Earlier this year, Green Energy Markets pointed to a decline in larger-scale green energy investment in Queensland, outside of the residential solar roof investment by families.
Mr Edis said relatively low prices in Queensland’s electricity market were influenced by large coal-fired generators now accepting negative prices in the middle of the day for producing coal, when solar was cheaper.
Coal plants took longer to slow down and build up capacity for more profitable night-time energy production, so the plant owners were prepared to pay, in effect, to provide electricity during the day.
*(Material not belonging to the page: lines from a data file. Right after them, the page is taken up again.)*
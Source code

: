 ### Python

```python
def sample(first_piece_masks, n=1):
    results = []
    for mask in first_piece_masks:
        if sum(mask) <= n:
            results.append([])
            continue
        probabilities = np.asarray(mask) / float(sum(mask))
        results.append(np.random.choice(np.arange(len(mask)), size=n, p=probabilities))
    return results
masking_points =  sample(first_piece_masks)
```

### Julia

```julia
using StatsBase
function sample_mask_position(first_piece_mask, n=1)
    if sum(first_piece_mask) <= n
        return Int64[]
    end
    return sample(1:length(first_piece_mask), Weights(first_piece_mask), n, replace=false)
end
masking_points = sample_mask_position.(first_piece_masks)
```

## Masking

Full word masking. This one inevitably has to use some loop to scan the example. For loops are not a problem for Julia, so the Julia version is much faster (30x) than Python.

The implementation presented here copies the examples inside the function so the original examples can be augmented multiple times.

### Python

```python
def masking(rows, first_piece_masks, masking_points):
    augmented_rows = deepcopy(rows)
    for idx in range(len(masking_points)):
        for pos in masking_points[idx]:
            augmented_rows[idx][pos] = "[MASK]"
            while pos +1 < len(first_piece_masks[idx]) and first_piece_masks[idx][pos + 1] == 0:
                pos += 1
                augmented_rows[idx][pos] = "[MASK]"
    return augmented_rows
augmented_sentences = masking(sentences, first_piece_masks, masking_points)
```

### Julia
The debate began as the Queensland government-owned CS Energy took steps to increase the renewable energy mix of its energy supply.
CS Energy recently agreed to buy green energy from the University of Queensland’s new solar farm at Warwick.
It operates the Callide black coal-generated power station near Biloela and the Kogan Creek Power station near Chinchilla.
The Queensland government said buying the electricity from the Warwick solar farm would save “about $71 million of taxpayer funds over 10 years”.
Brisbane Times understands CS Energy aims to increase its mix of renewable energy to 25 per cent by 2035, while the state government’s renewable energy company CleanCo is now building a 100-megawatt wind farm near Warwick.
“The wind farm at Warwick is part of the larger MacIntyre Wind Precinct that will create 400 jobs,” Queensland Energy Minister Anthony Lynham said.
When it is complete the MacIntyre wind farm proposal could generate about 1025 megawatts from 180 wind turbines on sheep farms near Warwick.
“We are forecast to reach 20 per cent renewable generation this year and we are on target to reach 50 per cent by 2030,” Dr Lynham said.
The Warwick solar farm generates about 160,000 megawatt hours of renewable energy every year.
CS Energy also has agreements to take power generated from the Kennedy Energy Park near Hughenden in north Queensland.
The $160 million Kennedy Energy Park is a combined wind and solar energy plant, which began operating in late 2019.
It generates 43 megawatts of energy from wind and 15 megawatts from solar, supported by a two-megawatt storage capacity.
The long-term plan is for 1200 megawatts of renewable energy to be generated in north Queensland, some of it stored at the Kennedy Energy Park, to power the equivalent of 800,000 homes, its website says.
“It is initiatives like this that will help drive investment and reinforces the Palaszczuk government’s commitment to renewable energy,” Dr Lynham said.